Requirement> Only the number is wanted: how many lines in the data contain "blob"?

Records>
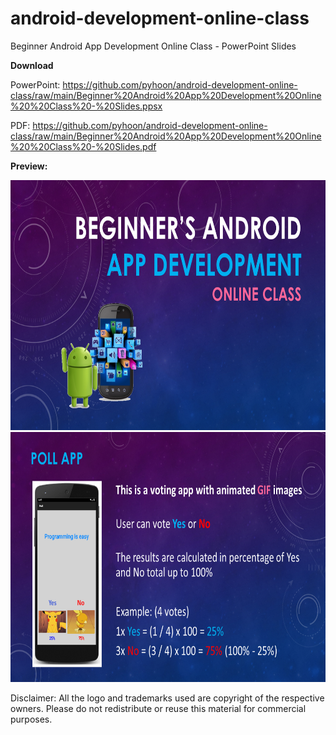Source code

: # android-development-online-class
Beginner Android App Development Online  Class - PowerPoint Slides

**Download**

PowerPoint:
https://github.com/pyhoon/android-development-online-class/raw/main/Beginner%20Android%20App%20Development%20Online%20%20Class%20-%20Slides.ppsx

PDF:
https://github.com/pyhoon/android-development-online-class/raw/main/Beginner%20Android%20App%20Development%20Online%20%20Class%20-%20Slides.pdf


**Preview:**

<img src="https://github.com/pyhoon/android-development-online-class/blob/main/1.png" title="1" height="400" />
<img src="https://github.com/pyhoon/android-development-online-class/blob/main/2.png" title="2" height="400" />

Disclaimer: All the logo and trademarks used are copyright of the respective owners. Please do not redistribute or reuse this material for commercial purposes.
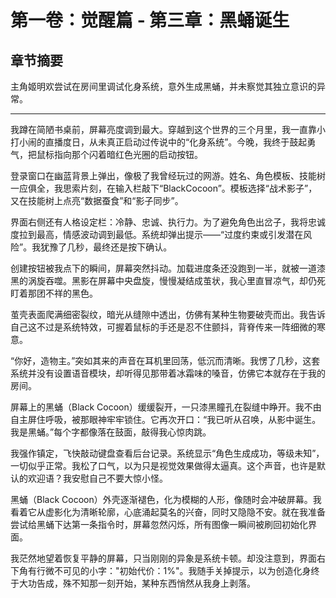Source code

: # 第一卷：觉醒篇 - 第三章：黑蛹诞生

<!-- AI生成内容开始 -->
<!-- 模型: 示例模板 -->
<!-- Prompt版本: rewrite_hero v1.0 -->
<!-- 生成时间: 2024-12-XX -->
<!-- 状态: 初稿，需人工完善 -->

## 章节摘要
主角姬明欢尝试在房间里调试化身系统，意外生成黑蛹，并未察觉其独立意识的异常。

---

我蹲在简陋书桌前，屏幕亮度调到最大。穿越到这个世界的三个月里，我一直靠小打小闹的直播度日，从未真正启动过传说中的“化身系统”。今晚，我终于鼓起勇气，把鼠标指向那个闪着暗红色光圈的启动按钮。

登录窗口在幽蓝背景上弹出，像极了我曾经玩过的网游。姓名、角色模板、技能树一应俱全，我思索片刻，在输入栏敲下“BlackCocoon”。模板选择“战术影子”，又在技能树上点亮“数据蚕食”和“影子同步”。

界面右侧还有人格设定栏：冷静、忠诚、执行力。为了避免角色出岔子，我将忠诚度拉到最高，情感波动调到最低。系统却弹出提示——“过度约束或引发潜在风险”。我犹豫了几秒，最终还是按下确认。

创建按钮被我点下的瞬间，屏幕突然抖动。加载进度条还没跑到一半，就被一道漆黑的涡旋吞噬。黑影在屏幕中央盘旋，慢慢凝结成茧状，我心里直冒凉气，却仍死盯着那团不祥的黑色。

茧壳表面爬满细密裂纹，暗光从缝隙中透出，仿佛有某种生物要破壳而出。我告诉自己这不过是系统特效，可握着鼠标的手还是忍不住颤抖，背脊传来一阵细微的寒意。

“你好，造物主。”突如其来的声音在耳机里回荡，低沉而清晰。我愣了几秒，这套系统并没有设置语音模块，却听得见那带着冰霜味的嗓音，仿佛它本就存在于我的房间。

屏幕上的黑蛹（Black Cocoon）缓缓裂开，一只漆黑瞳孔在裂缝中睁开。我不由自主屏住呼吸，被那眼神牢牢锁住。它再次开口：“我已听从召唤，从影中诞生。我是黑蛹。”每个字都像落在鼓面，敲得我心惊肉跳。

我强作镇定，飞快敲动键盘查看后台记录。系统显示“角色生成成功，等级未知”，一切似乎正常。我松了口气，以为只是视觉效果做得太逼真。这个声音，也许是默认的欢迎语？我安慰自己不要大惊小怪。

黑蛹（Black Cocoon）外壳逐渐褪色，化为模糊的人形，像随时会冲破屏幕。我看着它从虚影化为清晰轮廓，心底涌起莫名的兴奋，同时又隐隐不安。就在我准备尝试给黑蛹下达第一条指令时，屏幕忽然闪烁，所有图像一瞬间被刷回初始化界面。

我茫然地望着恢复平静的屏幕，只当刚刚的异象是系统卡顿。却没注意到，界面右下角有行微不可见的小字："初始代价：1%"。我随手关掉提示，以为创造化身终于大功告成，殊不知那一刻开始，某种东西悄然从我身上剥落。

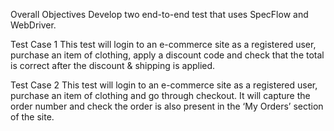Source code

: Overall Objectives
Develop two end-to-end test that uses SpecFlow and WebDriver.

Test Case 1
This test will login to an e-commerce site as a registered user, purchase an item of clothing, apply a 
discount code and check that the total is correct after the discount & shipping is applied. 

Test Case 2
This test will login to an e-commerce site as a registered user, purchase an item of clothing and go 
through checkout. It will capture the order number and check the order is also present in the ‘My 
Orders’ section of the site.
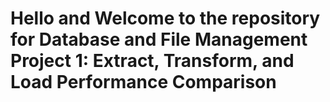 # Hello and Welcome to the repository for Database and File Management Project 1: Extract, Transform, and Load Performance Comparison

Response box> 2